SOUS PRESCRIPTIONS DES POLITIQUES PUBLIQUES

2.1 Éducateur.rice de jeunes enfants : un travail de care

2.1.2 Évolution du métier d’EJE : lecture des référentiels de formation d’hier à aujourd’hui

Marquée par la pensée frœbélienne et l’approche méthodologique de la pédagogie active, l’histoire des jardinières d’enfants témoigne d’un ancrage éducatif et d’un souci pédagogique manifestes, à l’origine de la constitution du métier et de l’identité des éducateur.rices de jeunes enfants. Mais de jardinière d’enfant à EJE, du secteur préscolaire au secteur social, le champ d’action s’élargit, la diversification des secteurs d’emploi s’accélère, et ce repositionnement professionnel s’accompagne, d’hier à aujourd’hui, de variations

majeures en termes de contenus de formation. Aussi, eu égard au « poids des mots dans la construction sociale des métiers » (Verba, 2014a, p. 53) et au-delà d’une simple actualisation de la terminologie employée pour désigner ces professionnel.les de la petite enfance, la création et les modifications successives du référentiel de formation préparant au diplôme d’État d’EJE portent les traces de la redéfinition et de l’évolution de ce métier. En effet, si la formation vise l’incorporation de savoirs, de règles et, plus largement, d’une culture de métier, elle s’institue dès lors comme « un espace de socialisation professionnelle par la transmission d’un certain nombre de connaissances, de pratiques, de normes, de valeurs et d’une représentation du métier » (Marchand Montanaro, 2013, p. 70), qui reflètent les logiques et préoccupations de l’époque dans laquelle elle s’inscrit. De ce constat, la lecture du référentiel de formation de 1973 et des refontes de 1993, 2005 et 2017, dévoile les réalités culturelles, idéologiques et les finalités institutionnelles qui les sous-tendent respectivement, et dépeint, simultanément, les mutations du métier d’EJE. Ainsi, conçus chacun comme le lieu d’un processus de construction de sens appuyé sur des représentations (Garric, 2014), ces quatre référentiels forment le matériel discursif implémenté dans le logiciel de lexicométrie IRaMuTeQ18 afin de mettre à jour le langage utilisé et analyser les spécificités lexicales qu’ils supportent indépendamment. Ce faisant, l’analyse lexicale classificatoire, et plus exactement la Classification Hiérarchique Descendante (CHD) (Reinert, 1983) laisse apparaître 4 mondes lexicaux caractérisés par une certaine unité du vocabulaire employé (Figure 1), « trace[s] d'un lieu référentiel et d'une activité cohérente du sujet-énonciateur » (Reinert, 1993, p. 11). De plus, si la CHD tend également à préciser l’enracinement spatiotemporel des 4 classes identifiées (voir Annexe 1), l’analyse factorielle des correspondances (AFC) dessine le positionnement du lexique à travers les oppositions et rapprochements entre les sources et termes du corpus (Figure 2) et souligne alors ses spécificités et variations sous une perspective diachronique.

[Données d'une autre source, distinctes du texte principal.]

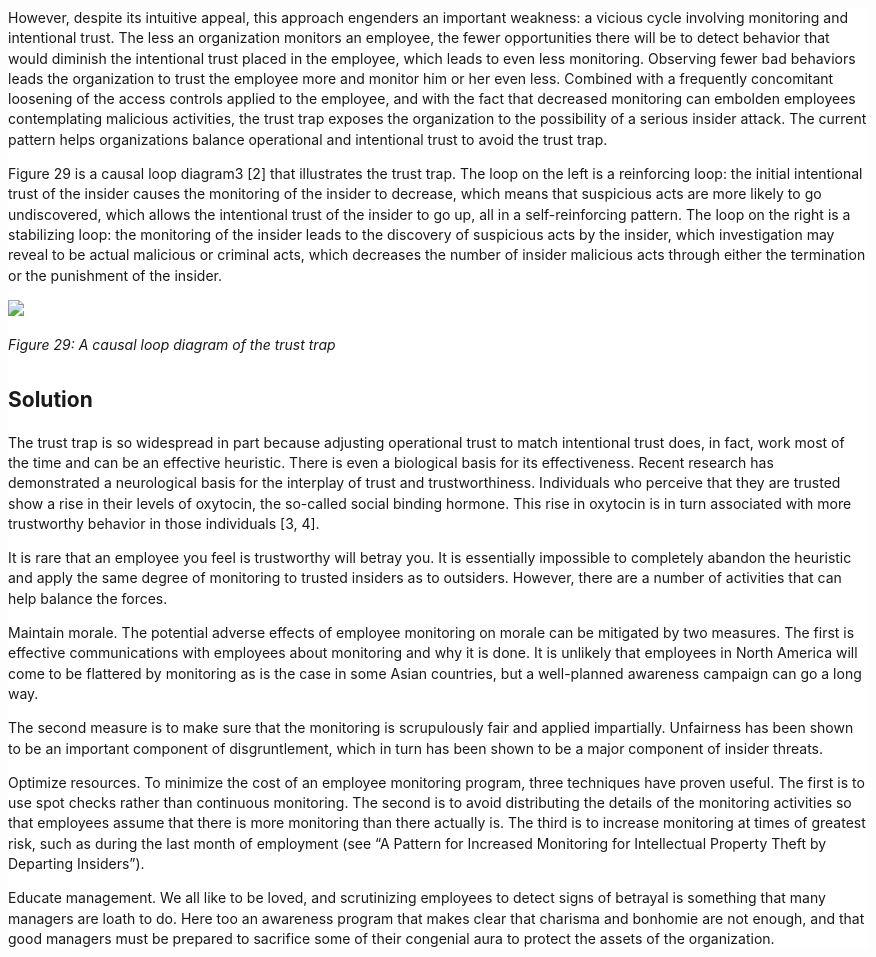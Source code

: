 However, despite its intuitive appeal, this approach engenders an important weakness: a vicious cycle involving monitoring and intentional trust. The less an organization monitors an employee, the fewer opportunities there will be to detect behavior that would diminish the intentional trust placed in the employee, which leads to even less monitoring. Observing fewer bad behaviors leads the organization to trust the employee more and monitor him or her even less. Combined with a frequently concomitant loosening of the access controls applied to the employee, and with the fact that decreased monitoring can embolden employees contemplating malicious activities, the trust trap exposes the organization to the possibility of a serious insider attack. The current pattern helps organizations balance operational and intentional trust to avoid the trust trap.

Figure 29 is a causal loop diagram3 [2] that illustrates the trust trap. The loop on the left is a reinforcing loop: the initial intentional trust of the insider causes the monitoring of the insider to decrease, which means that suspicious acts are more likely to go undiscovered, which allows the intentional trust of the insider to go up, all in a self-reinforcing pattern. The loop on the right is a stabilizing loop: the monitoring of the insider leads to the discovery of suspicious acts by the insider, which investigation may reveal to be actual malicious or criminal acts, which decreases the number of insider malicious acts through either the termination or the punishment of the insider.

![](./Images/trust_trap_mitigation_problem.png)

*Figure 29: A causal loop diagram of the trust trap*

## **Solution**
The trust trap is so widespread in part because adjusting operational trust to match intentional trust does, in fact, work most of the time and can be an effective heuristic. There is even a biological basis for its effectiveness. Recent research has demonstrated a neurological basis for the interplay of trust and trustworthiness. Individuals who perceive that they are trusted show a rise in their levels of oxytocin, the so-called social binding hormone. This rise in oxytocin is in turn associated with more trustworthy behavior in those individuals [3, 4].

It is rare that an employee you feel is trustworthy will betray you. It is essentially impossible to completely abandon the heuristic and apply the same degree of monitoring to trusted insiders as to outsiders. However, there are a number of activities that can help balance the forces.

Maintain morale. The potential adverse effects of employee monitoring on morale can be mitigated by two measures. The first is effective communications with employees about monitoring and why it is done. It is unlikely that employees in North America will come to be flattered by monitoring as is the case in some Asian countries, but a well-planned awareness campaign can go a long way.

The second measure is to make sure that the monitoring is scrupulously fair and applied impartially. Unfairness has been shown to be an important component of disgruntlement, which in turn has been shown to be a major component of insider threats.

Optimize resources. To minimize the cost of an employee monitoring program, three techniques have proven useful. The first is to use spot checks rather than continuous monitoring. The second is to avoid distributing the details of the monitoring activities so that employees assume that there is more monitoring than there actually is. The third is to increase monitoring at times of greatest risk, such as during the last month of employment (see “A Pattern for Increased Monitoring for Intellectual Property Theft by Departing Insiders”).

Educate management. We all like to be loved, and scrutinizing employees to detect signs of betrayal is something that many managers are loath to do. Here too an awareness program that makes clear that charisma and bonhomie are not enough, and that good managers must be prepared to sacrifice some of their congenial aura to protect the assets of the organization.
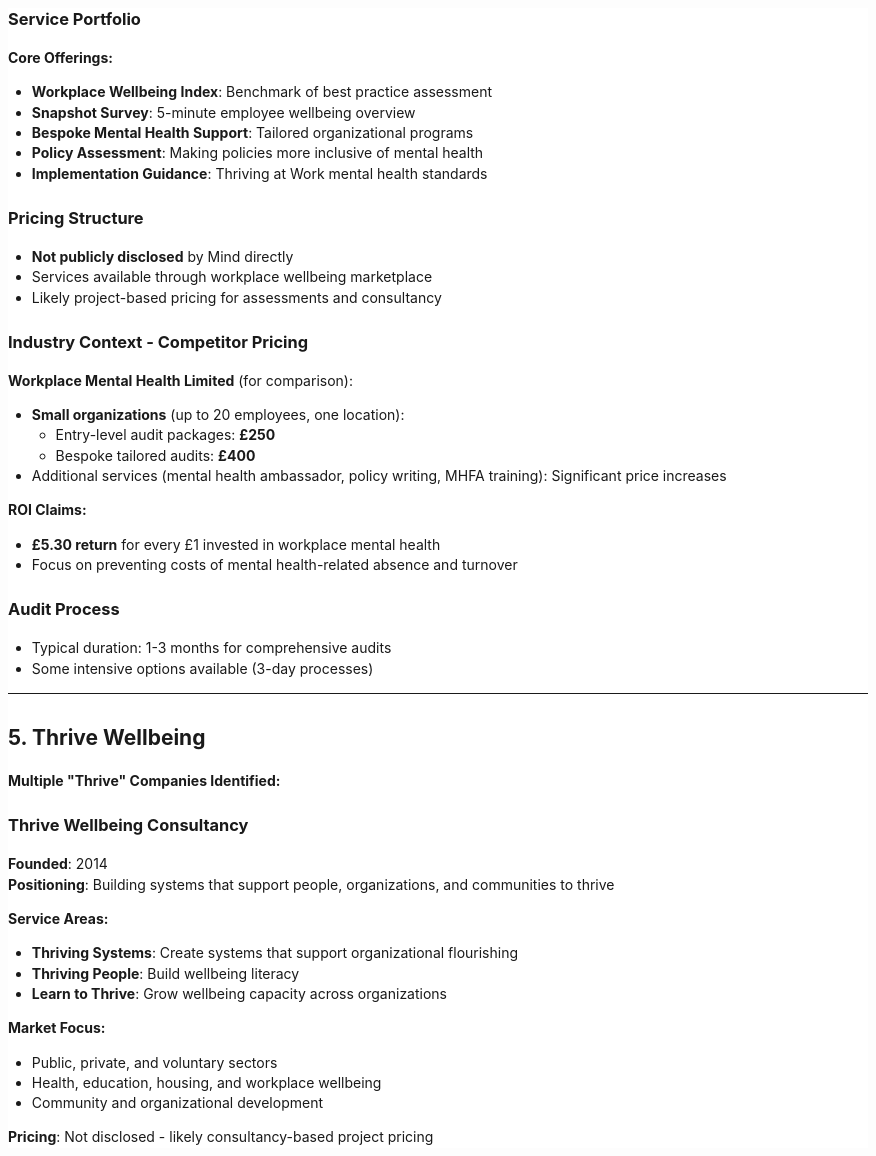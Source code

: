 ### Service Portfolio

**Core Offerings:**
- **Workplace Wellbeing Index**: Benchmark of best practice assessment
- **Snapshot Survey**: 5-minute employee wellbeing overview
- **Bespoke Mental Health Support**: Tailored organizational programs
- **Policy Assessment**: Making policies more inclusive of mental health
- **Implementation Guidance**: Thriving at Work mental health standards

### Pricing Structure
- **Not publicly disclosed** by Mind directly
- Services available through workplace wellbeing marketplace
- Likely project-based pricing for assessments and consultancy

### Industry Context - Competitor Pricing
**Workplace Mental Health Limited** (for comparison):
- **Small organizations** (up to 20 employees, one location):
  - Entry-level audit packages: **£250**
  - Bespoke tailored audits: **£400**
- Additional services (mental health ambassador, policy writing, MHFA training): Significant price increases

**ROI Claims:**
- **£5.30 return** for every £1 invested in workplace mental health
- Focus on preventing costs of mental health-related absence and turnover

### Audit Process
- Typical duration: 1-3 months for comprehensive audits
- Some intensive options available (3-day processes)

---

## 5. Thrive Wellbeing

**Multiple "Thrive" Companies Identified:**

### Thrive Wellbeing Consultancy
**Founded**: 2014  
**Positioning**: Building systems that support people, organizations, and communities to thrive

**Service Areas:**
- **Thriving Systems**: Create systems that support organizational flourishing
- **Thriving People**: Build wellbeing literacy
- **Learn to Thrive**: Grow wellbeing capacity across organizations

**Market Focus:**
- Public, private, and voluntary sectors
- Health, education, housing, and workplace wellbeing
- Community and organizational development

**Pricing**: Not disclosed - likely consultancy-based project pricing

18 Pour une description détaillée des procédés méthodologiques et statistiques, voir Étude 1 - Recherche préliminaire : Analyse de contenu des discours de la prestation de service unique (p. 110-128).

Figure 1. Dendrogramme issu de la CHD et présentant les termes les plus illustratifs de chaque classe.

Premièrement, et tandis que les classes 1, 3 et 4 déterminent l’orientation socio-idéologique qui prédomine indépendamment au sein des quatre programmes de formation des EJE, la classe 2 (29.21 % des segments de texte du corpus) expose, quant à elle, la transversalité d’un vocabulaire exploité sur l’ensemble des référentiels. Les formes pleines « jeune » (c2 = 79.95 ; p < .0001), « enfant » (c2 = 47.84 ; p < .0001), « éducateur » (c2 = 47.65 ; p < .0001), « éducatif » (c2 = 23.18 ; p < .0001), « objectif » (c2= 18.8 ; p < .0001), « accueil » (c2 = 18.08 ; p < .0001) et « accompagnement » (c2 = 15.57 ; p < .0001) constituent effectivement une terminologie générique qui s’observe indistinctement dans le programme d’étude de 1973 et des révisions engagées en 1993, 2005 et 2017. Par ailleurs, la centralité de ce langage commun se perçoit plus encore à travers la configuration de l’AFC (Figure 2) et la disposition de la classe 2, qui, adossée à des aspects définitoires, forme une sorte de « cœur du métier » autour duquel viennent se construire et s’agencer les différentes classes lexicales et référentiels de formation.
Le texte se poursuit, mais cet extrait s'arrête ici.